**Task requirements**. Only the lines holding "factors" are wanted here; copy each from the listing.

**Records to process**.

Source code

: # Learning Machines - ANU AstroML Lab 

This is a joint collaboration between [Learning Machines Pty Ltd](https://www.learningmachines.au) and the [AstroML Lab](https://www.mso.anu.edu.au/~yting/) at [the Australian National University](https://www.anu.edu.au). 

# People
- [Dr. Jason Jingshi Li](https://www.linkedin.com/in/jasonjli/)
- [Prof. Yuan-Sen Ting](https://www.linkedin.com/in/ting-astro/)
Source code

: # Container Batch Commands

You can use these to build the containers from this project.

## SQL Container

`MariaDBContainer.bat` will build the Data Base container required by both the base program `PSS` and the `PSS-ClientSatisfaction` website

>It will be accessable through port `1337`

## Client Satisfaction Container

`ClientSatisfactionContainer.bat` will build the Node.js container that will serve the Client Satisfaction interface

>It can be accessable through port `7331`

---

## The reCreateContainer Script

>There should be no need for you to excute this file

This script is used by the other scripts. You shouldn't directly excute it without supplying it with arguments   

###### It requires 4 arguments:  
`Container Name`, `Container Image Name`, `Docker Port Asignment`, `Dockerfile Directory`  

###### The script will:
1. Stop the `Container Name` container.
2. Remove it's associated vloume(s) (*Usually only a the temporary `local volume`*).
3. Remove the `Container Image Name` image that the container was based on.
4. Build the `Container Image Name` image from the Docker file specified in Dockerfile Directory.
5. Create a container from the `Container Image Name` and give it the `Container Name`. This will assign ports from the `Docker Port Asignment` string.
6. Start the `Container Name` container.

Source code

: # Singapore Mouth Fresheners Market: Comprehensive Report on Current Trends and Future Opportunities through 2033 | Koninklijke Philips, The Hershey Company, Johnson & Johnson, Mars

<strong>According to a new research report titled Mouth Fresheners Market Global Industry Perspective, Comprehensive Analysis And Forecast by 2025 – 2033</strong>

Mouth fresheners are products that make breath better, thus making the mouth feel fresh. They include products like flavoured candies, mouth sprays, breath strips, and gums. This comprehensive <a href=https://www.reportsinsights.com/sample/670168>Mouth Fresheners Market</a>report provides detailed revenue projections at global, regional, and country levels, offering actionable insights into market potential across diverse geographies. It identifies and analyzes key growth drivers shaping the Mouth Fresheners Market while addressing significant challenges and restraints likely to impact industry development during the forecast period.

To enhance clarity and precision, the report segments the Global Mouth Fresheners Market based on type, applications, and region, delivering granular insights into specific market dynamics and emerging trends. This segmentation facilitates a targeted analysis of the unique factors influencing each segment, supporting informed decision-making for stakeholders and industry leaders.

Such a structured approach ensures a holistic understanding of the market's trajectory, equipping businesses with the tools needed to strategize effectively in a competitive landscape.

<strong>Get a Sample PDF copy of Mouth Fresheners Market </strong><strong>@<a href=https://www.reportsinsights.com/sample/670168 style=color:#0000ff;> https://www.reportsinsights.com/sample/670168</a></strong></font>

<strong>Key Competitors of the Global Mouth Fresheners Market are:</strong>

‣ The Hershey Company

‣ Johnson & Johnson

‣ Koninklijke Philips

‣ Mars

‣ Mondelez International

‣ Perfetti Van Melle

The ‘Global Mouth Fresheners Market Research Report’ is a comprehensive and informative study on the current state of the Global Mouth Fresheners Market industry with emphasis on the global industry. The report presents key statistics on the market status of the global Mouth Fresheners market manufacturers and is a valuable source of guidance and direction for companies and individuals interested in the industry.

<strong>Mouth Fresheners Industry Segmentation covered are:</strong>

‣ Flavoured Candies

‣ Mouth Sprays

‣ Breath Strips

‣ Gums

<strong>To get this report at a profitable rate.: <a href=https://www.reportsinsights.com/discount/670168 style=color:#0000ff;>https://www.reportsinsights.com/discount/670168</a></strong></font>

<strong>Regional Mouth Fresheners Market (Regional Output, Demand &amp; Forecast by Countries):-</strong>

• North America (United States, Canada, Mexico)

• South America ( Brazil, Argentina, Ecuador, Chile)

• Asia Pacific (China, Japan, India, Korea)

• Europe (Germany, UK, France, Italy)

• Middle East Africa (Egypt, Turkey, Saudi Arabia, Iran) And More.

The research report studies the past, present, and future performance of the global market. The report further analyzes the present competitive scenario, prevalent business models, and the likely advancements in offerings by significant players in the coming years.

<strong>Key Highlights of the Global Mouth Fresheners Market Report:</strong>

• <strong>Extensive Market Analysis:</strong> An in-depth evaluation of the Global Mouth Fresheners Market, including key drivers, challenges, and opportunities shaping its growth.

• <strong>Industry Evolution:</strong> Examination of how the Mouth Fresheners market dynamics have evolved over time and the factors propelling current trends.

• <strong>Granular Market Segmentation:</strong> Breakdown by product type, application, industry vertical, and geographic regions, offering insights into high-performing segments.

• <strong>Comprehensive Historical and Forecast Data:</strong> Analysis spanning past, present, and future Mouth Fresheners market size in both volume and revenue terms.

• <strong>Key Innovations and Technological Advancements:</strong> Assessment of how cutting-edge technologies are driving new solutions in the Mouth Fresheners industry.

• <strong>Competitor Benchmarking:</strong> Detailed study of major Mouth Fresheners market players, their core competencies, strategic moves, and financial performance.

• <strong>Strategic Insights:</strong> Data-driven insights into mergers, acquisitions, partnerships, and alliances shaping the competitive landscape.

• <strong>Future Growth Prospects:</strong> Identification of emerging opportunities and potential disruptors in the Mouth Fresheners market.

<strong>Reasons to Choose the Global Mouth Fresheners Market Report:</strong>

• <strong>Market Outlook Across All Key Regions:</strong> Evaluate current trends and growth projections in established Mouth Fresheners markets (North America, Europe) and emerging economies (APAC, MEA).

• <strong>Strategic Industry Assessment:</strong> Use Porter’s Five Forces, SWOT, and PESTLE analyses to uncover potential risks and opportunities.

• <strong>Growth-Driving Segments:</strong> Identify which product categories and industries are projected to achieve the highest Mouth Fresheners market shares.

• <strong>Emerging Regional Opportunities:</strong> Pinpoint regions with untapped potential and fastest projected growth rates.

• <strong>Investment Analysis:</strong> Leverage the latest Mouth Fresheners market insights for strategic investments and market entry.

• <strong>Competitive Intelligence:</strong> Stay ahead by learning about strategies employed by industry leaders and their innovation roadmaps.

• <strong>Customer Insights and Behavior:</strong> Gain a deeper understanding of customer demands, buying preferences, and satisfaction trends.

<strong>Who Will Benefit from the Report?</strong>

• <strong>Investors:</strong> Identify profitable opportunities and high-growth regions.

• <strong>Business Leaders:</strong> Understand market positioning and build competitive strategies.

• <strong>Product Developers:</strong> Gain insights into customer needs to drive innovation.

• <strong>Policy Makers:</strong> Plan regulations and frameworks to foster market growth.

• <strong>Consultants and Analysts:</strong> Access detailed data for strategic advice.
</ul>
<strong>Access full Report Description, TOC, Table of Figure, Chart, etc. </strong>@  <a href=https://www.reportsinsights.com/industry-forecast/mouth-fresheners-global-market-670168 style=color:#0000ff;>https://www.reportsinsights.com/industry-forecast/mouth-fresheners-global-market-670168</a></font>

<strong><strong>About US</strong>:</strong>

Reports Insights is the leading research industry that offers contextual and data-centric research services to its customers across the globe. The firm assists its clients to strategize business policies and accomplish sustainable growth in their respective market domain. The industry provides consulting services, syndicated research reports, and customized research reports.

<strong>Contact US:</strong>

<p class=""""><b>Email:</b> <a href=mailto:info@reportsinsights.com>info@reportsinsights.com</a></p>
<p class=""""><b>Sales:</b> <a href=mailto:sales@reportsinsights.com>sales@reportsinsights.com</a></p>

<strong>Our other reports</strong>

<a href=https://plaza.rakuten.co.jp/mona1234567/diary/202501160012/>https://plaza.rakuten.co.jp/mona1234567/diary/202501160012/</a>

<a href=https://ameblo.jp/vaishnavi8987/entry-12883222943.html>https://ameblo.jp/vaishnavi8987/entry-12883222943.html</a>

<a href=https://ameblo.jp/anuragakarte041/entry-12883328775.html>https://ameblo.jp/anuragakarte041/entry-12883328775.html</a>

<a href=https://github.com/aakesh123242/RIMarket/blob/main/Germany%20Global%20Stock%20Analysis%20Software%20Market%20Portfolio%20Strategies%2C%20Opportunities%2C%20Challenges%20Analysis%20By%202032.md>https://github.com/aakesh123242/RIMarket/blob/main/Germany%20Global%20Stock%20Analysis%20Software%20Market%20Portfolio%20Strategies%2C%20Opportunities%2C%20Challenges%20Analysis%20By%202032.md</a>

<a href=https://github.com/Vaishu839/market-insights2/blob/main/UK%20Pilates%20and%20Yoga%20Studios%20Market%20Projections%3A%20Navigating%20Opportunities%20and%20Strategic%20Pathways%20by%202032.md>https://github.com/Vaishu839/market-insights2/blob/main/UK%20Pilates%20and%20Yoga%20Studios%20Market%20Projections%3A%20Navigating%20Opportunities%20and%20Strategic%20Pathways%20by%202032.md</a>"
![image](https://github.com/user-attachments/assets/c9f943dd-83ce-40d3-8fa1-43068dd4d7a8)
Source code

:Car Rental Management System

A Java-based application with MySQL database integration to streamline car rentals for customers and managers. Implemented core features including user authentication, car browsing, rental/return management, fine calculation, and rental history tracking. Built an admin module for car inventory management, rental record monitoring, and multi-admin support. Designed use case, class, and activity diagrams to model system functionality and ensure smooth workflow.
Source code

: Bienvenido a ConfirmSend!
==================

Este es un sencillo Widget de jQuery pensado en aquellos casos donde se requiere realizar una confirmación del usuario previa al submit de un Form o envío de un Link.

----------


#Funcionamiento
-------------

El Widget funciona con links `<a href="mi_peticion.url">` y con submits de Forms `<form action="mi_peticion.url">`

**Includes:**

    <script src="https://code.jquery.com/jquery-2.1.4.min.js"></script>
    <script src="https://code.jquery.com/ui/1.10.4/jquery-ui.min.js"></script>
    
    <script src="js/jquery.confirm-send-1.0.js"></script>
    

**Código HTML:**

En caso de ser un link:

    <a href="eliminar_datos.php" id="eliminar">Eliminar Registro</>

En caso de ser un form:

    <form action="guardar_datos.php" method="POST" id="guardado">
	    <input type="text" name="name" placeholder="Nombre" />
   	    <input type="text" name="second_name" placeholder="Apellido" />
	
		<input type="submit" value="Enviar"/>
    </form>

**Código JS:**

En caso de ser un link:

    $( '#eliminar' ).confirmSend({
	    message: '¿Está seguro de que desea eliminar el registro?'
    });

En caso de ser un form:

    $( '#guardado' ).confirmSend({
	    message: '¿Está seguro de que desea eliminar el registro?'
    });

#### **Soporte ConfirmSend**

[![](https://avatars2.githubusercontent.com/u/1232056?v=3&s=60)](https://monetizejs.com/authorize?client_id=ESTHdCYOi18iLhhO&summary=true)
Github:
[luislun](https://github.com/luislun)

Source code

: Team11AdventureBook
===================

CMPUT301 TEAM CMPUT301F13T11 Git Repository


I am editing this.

**Response area**.
To enhance clarity and precision, the report segments the Global Mouth Fresheners Market based on type, applications, and region, delivering granular insights into specific market dynamics and emerging trends. This segmentation facilitates a targeted analysis of the unique factors influencing each segment, supporting informed decision-making for stakeholders and industry leaders.
• <strong>Industry Evolution:</strong> Examination of how the Mouth Fresheners market dynamics have evolved over time and the factors propelling current trends.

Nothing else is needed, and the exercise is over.